The most obvious place to start is simply wherever you go yourself to consume poker media. Do you check out a particular news site, forum, or blog? There is nothing stopping you from making contact with them and putting yourself on the radar, especially if you follow the advice I suggested in blog number two about having a body of work to hand when you contact them.
Your natural instincts will be to gravitate to the most obvious places where a poker writer is expected to find work, which will be a poker news site and poker magazine. That's fine, definitely do that (Though expect rejection, at least at the start). But look much further than that, so many poker websites have written content, may of which may need help. Strategy sites, poker room blogs, live poker events, poker forums, staking sites, B2B websites, and even ghost writing blogs for players.
I mentioned this in blog number one of this series, but if you can find it, try and get work doing live reporting at poker events. This really is one of the best ways to get exposure, learn your trade, and network with the right people. It is pretty competitive right now, but if nothing else you are likely to have some geographical advantage with at least one event in the poker year. If you have an event coming to your region, let the relevant live reporting team (and casino) know you are available, because travel expenses are hefty, and if you can cut those in half instantly you give yourself a fighting chance.
Another consideration, one which I believe is currently underused by poker writers, is editorial placement. News sites and magazines no longer have inexhaustible budgets, which means they often accept free content from commercial enterprises in exchange for allowing them to plug a URL within the content. So poker room X might get one of their sponsored pros to write a strategy article, or get a writer to review their recent live event, in exchange for sticking some branding all over the piece.
So, if you can't get direct work from a magazine, or from an online poker room, why not see if a poker room will pay you to write something for them, to feature in a magazine?

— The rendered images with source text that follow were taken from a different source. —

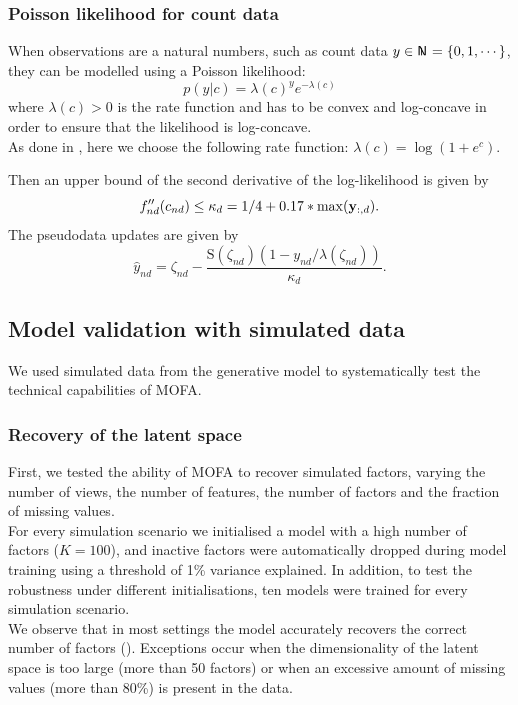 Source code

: \subsubsection*{Poisson likelihood for count data}
When observations are a natural numbers, such as count data $y \in \N = \{0,1,\cdots\}$, they can be modelled using a Poisson likelihood:
\begin{equation*}
p(y|c) = \lambda(c)^y e^{-\lambda(c)}
\end{equation*}
where $\lambda(c)>0$ is the rate function and has to be convex and log-concave in order to ensure that the likelihood is log-concave.\\
As done in \cite{seeger}, here we choose the following rate function: $\lambda(c)=\log(1+e^c)$.

Then an upper bound of the second derivative of the log-likelihood is given by
\begin{equation*}
f''_{nd}(c_{nd}) \leq \kappa_d = 1/4 + 0.17*\max({\bf y}_{:,d}).
\end{equation*}
The pseudodata updates are given by
\begin{equation*}
\hat{y}_{nd} = \zeta_{nd} - \frac{\mathrm{S}(\zeta_{nd})(1-y_{nd}/\lambda(\zeta_{nd}))}{\kappa_d}.
\end{equation*}


\subsection{Model validation with simulated data} \label{section:mofa_simulated}
We used simulated data from the generative model to systematically test the technical capabilities of MOFA.





\subsubsection{Recovery of the latent space}
First, we tested the ability of MOFA to recover simulated factors, varying the number of views, the number of features, the number of factors and the fraction of missing values.\\ 
For every simulation scenario we initialised a model with a high number of factors ($K=100$), and inactive factors were automatically dropped during model training using a threshold of 1\% variance explained. In addition, to test the robustness under different initialisations, ten models were trained for every simulation scenario.\\
We observe that in most settings the model accurately recovers the correct number of factors (). Exceptions occur when the dimensionality of the latent space is too large (more than 50 factors) or when an excessive amount of missing values (more than 80\%) is present in the data.

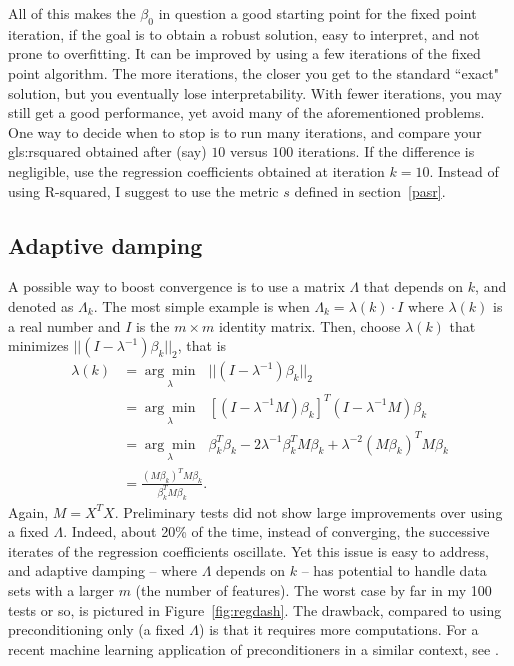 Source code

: \documentclass[oneside,10pt]{book}
\begin{document}
All of this makes the $\beta_0$ in question a good starting point for the fixed point iteration, if the goal is to obtain a robust solution, easy to interpret, and not prone to overfitting. It can be improved by using a few iterations of the fixed point algorithm. The more iterations, the closer you get to the standard ``exact" solution, but you eventually lose interpretability. With fewer iterations, you may still get a good performance, yet avoid many of the aforementioned problems. One way to decide when to stop is to run many iterations, and compare your \gls{gls:rsquared} obtained after (say) $10$ versus $100$ iterations. If the difference is negligible, use the regression coefficients obtained at iteration $k=10$. Instead of using R-squared, I suggest to use the metric $s$  defined in section~\ref{pasr}.




\subsection{Adaptive damping}

A possible way to boost convergence is to use a matrix $\Lambda$ that depends on $k$, and denoted as $\Lambda_k$. The most simple example is when
$\Lambda_k=\lambda(k)\cdot I$ where $\lambda(k)$ is a real number and $I$ is the $m\times m$ identity matrix.
Then, choose $\lambda(k)$ that minimizes $||(I-\lambda^{-1})\beta_k ||_2$, that is
\begin{align}
\lambda(k) & =\underset{\lambda}{\arg\min} \text{ } ||(I-\lambda^{-1})\beta_k ||_2 \nonumber\\
 &= \underset{\lambda}{\arg\min} \text{ } [(I-\lambda^{-1}M)\beta_k]^T (I-\lambda^{-1}M)\beta_k \nonumber\\
&= \underset{\lambda}{\arg\min} \text{ }  \beta_k^T\beta_k -2\lambda^{-1}\beta_k^T M \beta_k+ \lambda^{-2}(M\beta_k)^T M\beta_k \nonumber \\
& =  \frac{(M\beta_k )^T M \beta_k}{\beta_k^T M \beta_k} .\nonumber
\end{align}
Again, $M=X^TX$. Preliminary tests did not show large improvements over using a fixed $\Lambda$. Indeed, about 20\% of the time, instead of converging, the successive iterates of the regression coefficients oscillate. Yet this issue is easy to address, and adaptive damping -- where $\Lambda$ depends on $k$ -- has potential to handle data sets with a larger $m$ (the number of features). The worst case by far in my 100 tests or so, is pictured in Figure~\ref{fig:regdash}. The drawback, compared to using preconditioning only (a fixed $\Lambda$) is that it requires more computations. For a recent machine learning application of preconditioners in a similar context, see
\cite{oxford2020}.
\end{document}
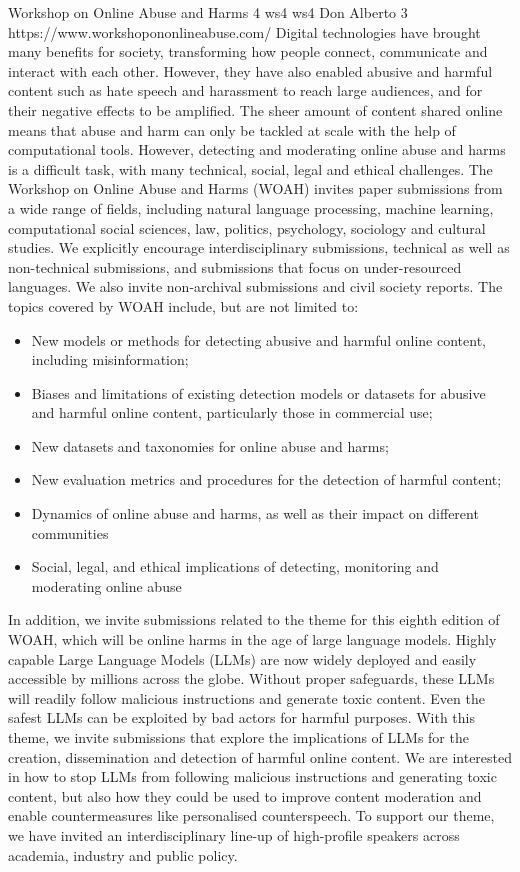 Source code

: \begin{wsschedulenolist}
{Workshop on Online Abuse and Harms}
{4}
{ws4}
{ws4}
{Don Alberto 3}
{https://www.workshopononlineabuse.com/}
    Digital technologies have brought many benefits for society, transforming how people connect, communicate and interact with each other. However, they have also enabled abusive and harmful content such as hate speech and harassment to reach large audiences, and for their negative effects to be amplified. The sheer amount of content shared online means that abuse and harm can only be tackled at scale with the help of computational tools. However, detecting and moderating online abuse and harms is a difficult task, with many technical, social, legal and ethical challenges. The Workshop on Online Abuse and Harms (WOAH) invites paper submissions from a wide range of fields, including natural language processing, machine learning, computational social sciences, law, politics, psychology, sociology and cultural studies. We explicitly encourage interdisciplinary submissions, technical as well as non-technical submissions, and submissions that focus on under-resourced languages. We also invite non-archival submissions and civil society reports. The topics covered by WOAH include, but are not limited to:

\begin{itemize}
    \item New models or methods for detecting abusive and harmful online content, including misinformation;
    \item Biases and limitations of existing detection models or datasets for abusive and harmful online content, particularly those in commercial use;
    \item New datasets and taxonomies for online abuse and harms;
    \item New evaluation metrics and procedures for the detection of harmful content;
    \item Dynamics of online abuse and harms, as well as their impact on different communities
    \item Social, legal, and ethical implications of detecting, monitoring and moderating online abuse
\end{itemize}

In addition, we invite submissions related to the theme for this eighth edition of WOAH, which will be online harms in the age of large language models. Highly capable Large Language Models (LLMs) are now widely deployed and easily accessible by millions across the globe. Without proper safeguards, these LLMs will readily follow malicious instructions and generate toxic content. Even the safest LLMs can be exploited by bad actors for harmful purposes. With this theme, we invite submissions that explore the implications of LLMs for the creation, dissemination and detection of harmful online content. We are interested in how to stop LLMs from following malicious instructions and generating toxic content, but also how they could be used to improve content moderation and enable countermeasures like personalised counterspeech. To support our theme, we have invited an interdisciplinary line-up of high-profile speakers across academia, industry and public policy.
\end{wsschedulenolist}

The cost of editorial placement will always be much lower than the cost of advertising with the same magazine/website, so the company would be on to a winner getting you to write a piece on their behalf.
Instead of finding someone to pay you to write, why not write something that people can purchase from you instead? These are wonderful times for the self published author, the kindle has removed almost every hurdle a writer has to face in order to make a living. If you have an idea for a book, the only thing it will really cost you is your time. Be warned, however, that the poker book market is very competitive: strategy books go out of date as quickly as a new phone or computer, and few other types of poker book have a massive audience. But if you think you have a killer idea for book, formatting it for kindle is remarkably easy (And self publishing it for softcover is relatively cheap too).
But it does not need to be a fully fledged book. There is nothing stopping you from turning a poker article into something that can be purchased on the kindle. Not many people want to spend money on poker articles, but the beauty is that you can price it as low as $0.99, which is easy to justify as a purchase. You can also monetise your poker blog by making it available to subscribe to on kindle for a small fee.
And once again, back to the poker blog. As I mentioned in my previous column, it is possible to monetise a poker blog and many people are doing it. Once you have developed a following, are getting plenty of regular traffic, and have started to score well on search engines; you can start approaching potential advertisers selling banner/link space (And you will find, they start contacting you). A blog is also, as I have found, a great business card with which to actually get work offers.
A final note; offering to do some stuff for free in the early days will pay off. It sucks not to get paid for your work, but it gets your foot in the door for future paid work, so look on it as an investment for the future. Don't get screwed by any means, but a couple of favours here and there are worth it in the long run, if all it costs you is a bit of time.